Honorific Prefix: | Sir |
Coleridge Grove | |
Birth Date: | 26 September 1839 |
Birth Place: | Wandsworth, London |
Death Place: | Knightsbridge, London |
Allegiance: | United Kingdom |
Branch: | British Army |
Serviceyears: | 1863–1901 |
Rank: | Major-general |
Battles: | Mahdist War |
Awards: | Knight Commander of the Order of the Bath |
Major-General Sir Coleridge Grove (26 September 1839 – 17 May 1920) was a senior British Army officer who went on to be Military Secretary.[1]
Grove was born in Wandsworth, the second son of Rt. Hon. Sir William Robert Grove, a Welsh judge and scientist, and Emma Maria Towles.[2] [3] He attended Balliol College, Oxford, as an Exhibitioner, where he took first classes in Mathematical Moderations and the final school.[1]

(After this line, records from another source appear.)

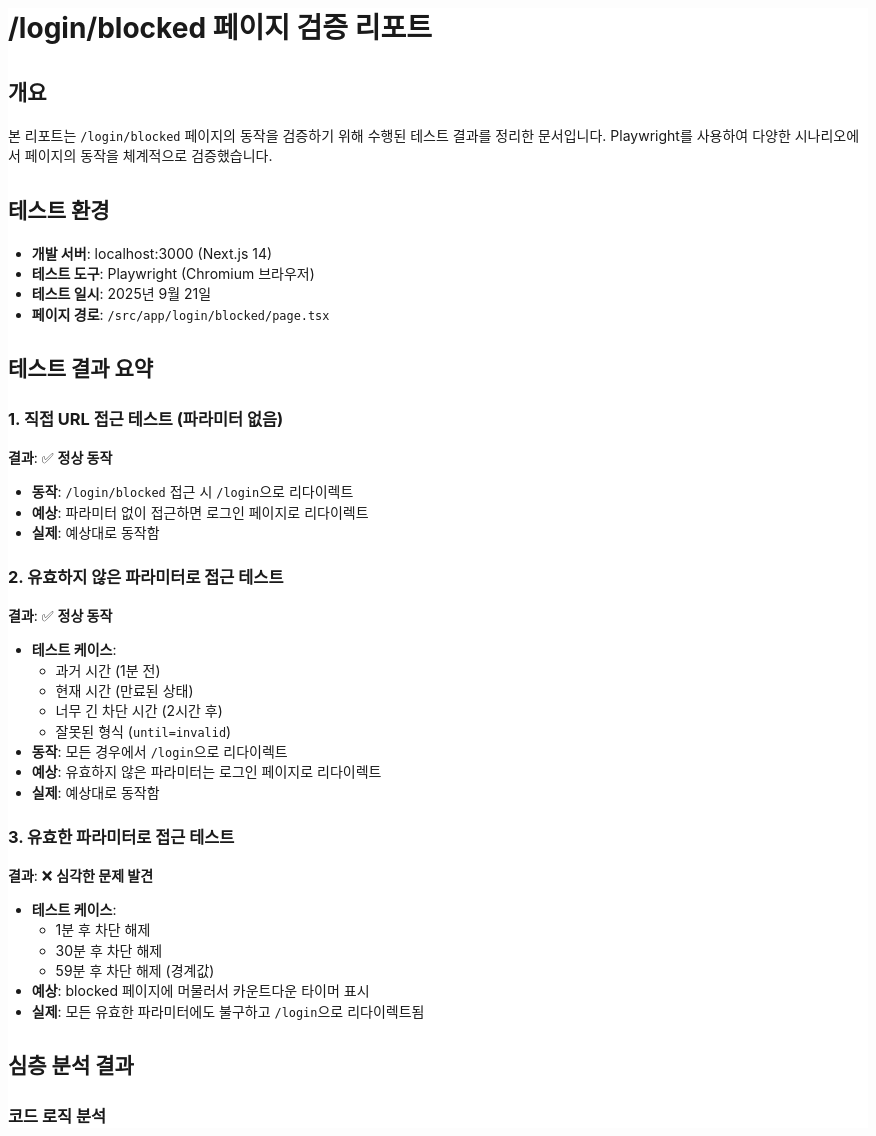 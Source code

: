 # /login/blocked 페이지 검증 리포트

## 개요

본 리포트는 `/login/blocked` 페이지의 동작을 검증하기 위해 수행된 테스트 결과를 정리한 문서입니다. Playwright를 사용하여 다양한 시나리오에서 페이지의 동작을 체계적으로 검증했습니다.

## 테스트 환경

- **개발 서버**: localhost:3000 (Next.js 14)
- **테스트 도구**: Playwright (Chromium 브라우저)
- **테스트 일시**: 2025년 9월 21일
- **페이지 경로**: `/src/app/login/blocked/page.tsx`

## 테스트 결과 요약

### 1. 직접 URL 접근 테스트 (파라미터 없음)

**결과**: ✅ **정상 동작**
- **동작**: `/login/blocked` 접근 시 `/login`으로 리다이렉트
- **예상**: 파라미터 없이 접근하면 로그인 페이지로 리다이렉트
- **실제**: 예상대로 동작함

### 2. 유효하지 않은 파라미터로 접근 테스트

**결과**: ✅ **정상 동작**
- **테스트 케이스**:
  - 과거 시간 (1분 전)
  - 현재 시간 (만료된 상태)
  - 너무 긴 차단 시간 (2시간 후)
  - 잘못된 형식 (`until=invalid`)
- **동작**: 모든 경우에서 `/login`으로 리다이렉트
- **예상**: 유효하지 않은 파라미터는 로그인 페이지로 리다이렉트
- **실제**: 예상대로 동작함

### 3. 유효한 파라미터로 접근 테스트

**결과**: ❌ **심각한 문제 발견**
- **테스트 케이스**:
  - 1분 후 차단 해제
  - 30분 후 차단 해제
  - 59분 후 차단 해제 (경계값)
- **예상**: blocked 페이지에 머물러서 카운트다운 타이머 표시
- **실제**: 모든 유효한 파라미터에도 불구하고 `/login`으로 리다이렉트됨

## 심층 분석 결과

### 코드 로직 분석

His sister Imogen Emily married William Edward Hall in 1866,[4] while his sister Anna married Herbert Augustus Hills (1837–1907) and was mother to Edmond Herbert Grove-Hills[5] and John Waller Hills.[6]
Grove was commissioned into the 15th Regiment of Foot in 1863. He went on to serve in Egypt and Sudan.[7] He became Aide-de-Camp to the Governor-General of Ireland in 1882 and Deputy Assistant Adjutant-General at Army Headquarters in 1883 moving on to be Private Secretary to the Secretary of State for War in 1886 and Assistant Adjutant-General at Headquarters after that.
Appointed Military Secretary in 1896, he developed plans for universal military training in the British Army.[8] He retired in 1901.
In retirement, he was Colonel of the East Yorkshire Regiment from November 1901 to 1920.[9]
He had in his possessions a large Elizabethan chest[10] which was lost in a great fire in Brussels in 1910.[11] He died in 1920.[12]